[Saved data entries]
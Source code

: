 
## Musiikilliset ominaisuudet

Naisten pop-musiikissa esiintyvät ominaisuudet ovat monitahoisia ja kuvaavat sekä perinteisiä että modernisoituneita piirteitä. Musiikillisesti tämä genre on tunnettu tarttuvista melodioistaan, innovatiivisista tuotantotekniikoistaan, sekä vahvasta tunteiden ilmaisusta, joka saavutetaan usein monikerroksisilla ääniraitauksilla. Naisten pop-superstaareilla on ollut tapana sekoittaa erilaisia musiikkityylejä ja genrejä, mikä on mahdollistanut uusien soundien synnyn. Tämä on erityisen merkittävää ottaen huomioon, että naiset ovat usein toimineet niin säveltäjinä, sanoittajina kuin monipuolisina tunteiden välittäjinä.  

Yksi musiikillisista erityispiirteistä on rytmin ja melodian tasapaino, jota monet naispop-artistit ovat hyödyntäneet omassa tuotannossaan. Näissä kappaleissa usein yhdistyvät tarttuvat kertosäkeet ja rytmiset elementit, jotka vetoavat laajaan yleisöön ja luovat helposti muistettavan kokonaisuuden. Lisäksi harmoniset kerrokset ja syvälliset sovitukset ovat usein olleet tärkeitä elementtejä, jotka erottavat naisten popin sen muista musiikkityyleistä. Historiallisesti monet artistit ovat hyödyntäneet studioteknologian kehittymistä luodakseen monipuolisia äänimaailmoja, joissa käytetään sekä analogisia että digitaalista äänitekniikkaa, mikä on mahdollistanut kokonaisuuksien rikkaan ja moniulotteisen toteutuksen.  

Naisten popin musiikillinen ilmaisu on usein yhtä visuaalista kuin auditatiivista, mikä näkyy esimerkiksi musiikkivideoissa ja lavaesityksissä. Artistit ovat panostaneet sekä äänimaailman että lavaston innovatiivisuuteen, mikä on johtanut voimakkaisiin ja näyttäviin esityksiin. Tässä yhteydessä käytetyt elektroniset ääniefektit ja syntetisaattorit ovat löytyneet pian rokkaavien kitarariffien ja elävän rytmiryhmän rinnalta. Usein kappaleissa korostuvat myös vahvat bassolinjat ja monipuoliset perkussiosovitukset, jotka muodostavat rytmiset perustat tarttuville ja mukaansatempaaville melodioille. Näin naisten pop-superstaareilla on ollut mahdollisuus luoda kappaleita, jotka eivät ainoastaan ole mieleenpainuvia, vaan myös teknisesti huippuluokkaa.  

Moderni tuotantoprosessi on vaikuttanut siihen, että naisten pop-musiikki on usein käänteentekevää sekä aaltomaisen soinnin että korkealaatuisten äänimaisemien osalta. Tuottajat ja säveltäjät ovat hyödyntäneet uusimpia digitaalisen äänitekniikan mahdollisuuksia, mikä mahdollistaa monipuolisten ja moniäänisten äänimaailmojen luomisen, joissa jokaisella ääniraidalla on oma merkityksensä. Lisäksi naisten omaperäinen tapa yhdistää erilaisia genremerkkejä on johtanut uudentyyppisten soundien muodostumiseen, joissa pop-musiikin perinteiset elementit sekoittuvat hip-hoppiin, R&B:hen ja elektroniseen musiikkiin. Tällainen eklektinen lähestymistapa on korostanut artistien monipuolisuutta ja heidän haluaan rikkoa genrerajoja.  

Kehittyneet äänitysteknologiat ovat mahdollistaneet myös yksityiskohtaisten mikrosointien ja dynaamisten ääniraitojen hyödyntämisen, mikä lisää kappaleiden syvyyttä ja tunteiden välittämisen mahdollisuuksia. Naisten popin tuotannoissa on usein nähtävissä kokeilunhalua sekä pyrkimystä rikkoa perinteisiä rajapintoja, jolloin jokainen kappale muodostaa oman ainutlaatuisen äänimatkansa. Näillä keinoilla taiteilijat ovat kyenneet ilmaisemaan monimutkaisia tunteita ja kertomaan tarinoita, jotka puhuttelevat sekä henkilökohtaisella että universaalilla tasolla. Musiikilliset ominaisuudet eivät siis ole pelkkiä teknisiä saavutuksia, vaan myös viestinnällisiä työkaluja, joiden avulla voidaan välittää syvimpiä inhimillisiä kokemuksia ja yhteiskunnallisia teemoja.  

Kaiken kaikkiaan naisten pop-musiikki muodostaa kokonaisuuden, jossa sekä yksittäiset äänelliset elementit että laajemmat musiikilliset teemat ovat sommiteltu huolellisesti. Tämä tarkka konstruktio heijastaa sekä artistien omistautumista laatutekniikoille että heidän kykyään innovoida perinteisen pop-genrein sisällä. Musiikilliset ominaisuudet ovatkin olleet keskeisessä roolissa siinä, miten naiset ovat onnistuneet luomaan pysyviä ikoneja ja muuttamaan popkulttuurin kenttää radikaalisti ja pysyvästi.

Description of the task: Your reply should be all of the data, returned exactly.

Exercise solution:
Source code

: 
## Musiikilliset ominaisuudet

Naisten pop-musiikissa esiintyvät ominaisuudet ovat monitahoisia ja kuvaavat sekä perinteisiä että modernisoituneita piirteitä. Musiikillisesti tämä genre on tunnettu tarttuvista melodioistaan, innovatiivisista tuotantotekniikoistaan, sekä vahvasta tunteiden ilmaisusta, joka saavutetaan usein monikerroksisilla ääniraitauksilla. Naisten pop-superstaareilla on ollut tapana sekoittaa erilaisia musiikkityylejä ja genrejä, mikä on mahdollistanut uusien soundien synnyn. Tämä on erityisen merkittävää ottaen huomioon, että naiset ovat usein toimineet niin säveltäjinä, sanoittajina kuin monipuolisina tunteiden välittäjinä.  

Yksi musiikillisista erityispiirteistä on rytmin ja melodian tasapaino, jota monet naispop-artistit ovat hyödyntäneet omassa tuotannossaan. Näissä kappaleissa usein yhdistyvät tarttuvat kertosäkeet ja rytmiset elementit, jotka vetoavat laajaan yleisöön ja luovat helposti muistettavan kokonaisuuden. Lisäksi harmoniset kerrokset ja syvälliset sovitukset ovat usein olleet tärkeitä elementtejä, jotka erottavat naisten popin sen muista musiikkityyleistä. Historiallisesti monet artistit ovat hyödyntäneet studioteknologian kehittymistä luodakseen monipuolisia äänimaailmoja, joissa käytetään sekä analogisia että digitaalista äänitekniikkaa, mikä on mahdollistanut kokonaisuuksien rikkaan ja moniulotteisen toteutuksen.  

Naisten popin musiikillinen ilmaisu on usein yhtä visuaalista kuin auditatiivista, mikä näkyy esimerkiksi musiikkivideoissa ja lavaesityksissä. Artistit ovat panostaneet sekä äänimaailman että lavaston innovatiivisuuteen, mikä on johtanut voimakkaisiin ja näyttäviin esityksiin. Tässä yhteydessä käytetyt elektroniset ääniefektit ja syntetisaattorit ovat löytyneet pian rokkaavien kitarariffien ja elävän rytmiryhmän rinnalta. Usein kappaleissa korostuvat myös vahvat bassolinjat ja monipuoliset perkussiosovitukset, jotka muodostavat rytmiset perustat tarttuville ja mukaansatempaaville melodioille. Näin naisten pop-superstaareilla on ollut mahdollisuus luoda kappaleita, jotka eivät ainoastaan ole mieleenpainuvia, vaan myös teknisesti huippuluokkaa.  

Moderni tuotantoprosessi on vaikuttanut siihen, että naisten pop-musiikki on usein käänteentekevää sekä aaltomaisen soinnin että korkealaatuisten äänimaisemien osalta. Tuottajat ja säveltäjät ovat hyödyntäneet uusimpia digitaalisen äänitekniikan mahdollisuuksia, mikä mahdollistaa monipuolisten ja moniäänisten äänimaailmojen luomisen, joissa jokaisella ääniraidalla on oma merkityksensä. Lisäksi naisten omaperäinen tapa yhdistää erilaisia genremerkkejä on johtanut uudentyyppisten soundien muodostumiseen, joissa pop-musiikin perinteiset elementit sekoittuvat hip-hoppiin, R&B:hen ja elektroniseen musiikkiin. Tällainen eklektinen lähestymistapa on korostanut artistien monipuolisuutta ja heidän haluaan rikkoa genrerajoja.  

Kehittyneet äänitysteknologiat ovat mahdollistaneet myös yksityiskohtaisten mikrosointien ja dynaamisten ääniraitojen hyödyntämisen, mikä lisää kappaleiden syvyyttä ja tunteiden välittämisen mahdollisuuksia. Naisten popin tuotannoissa on usein nähtävissä kokeilunhalua sekä pyrkimystä rikkoa perinteisiä rajapintoja, jolloin jokainen kappale muodostaa oman ainutlaatuisen äänimatkansa. Näillä keinoilla taiteilijat ovat kyenneet ilmaisemaan monimutkaisia tunteita ja kertomaan tarinoita, jotka puhuttelevat sekä henkilökohtaisella että universaalilla tasolla. Musiikilliset ominaisuudet eivät siis ole pelkkiä teknisiä saavutuksia, vaan myös viestinnällisiä työkaluja, joiden avulla voidaan välittää syvimpiä inhimillisiä kokemuksia ja yhteiskunnallisia teemoja.  

Kaiken kaikkiaan naisten pop-musiikki muodostaa kokonaisuuden, jossa sekä yksittäiset äänelliset elementit että laajemmat musiikilliset teemat ovat sommiteltu huolellisesti. Tämä tarkka konstruktio heijastaa sekä artistien omistautumista laatutekniikoille että heidän kykyään innovoida perinteisen pop-genrein sisällä. Musiikilliset ominaisuudet ovatkin olleet keskeisessä roolissa siinä, miten naiset ovat onnistuneet luomaan pysyviä ikoneja ja muuttamaan popkulttuurin kenttää radikaalisti ja pysyvästi.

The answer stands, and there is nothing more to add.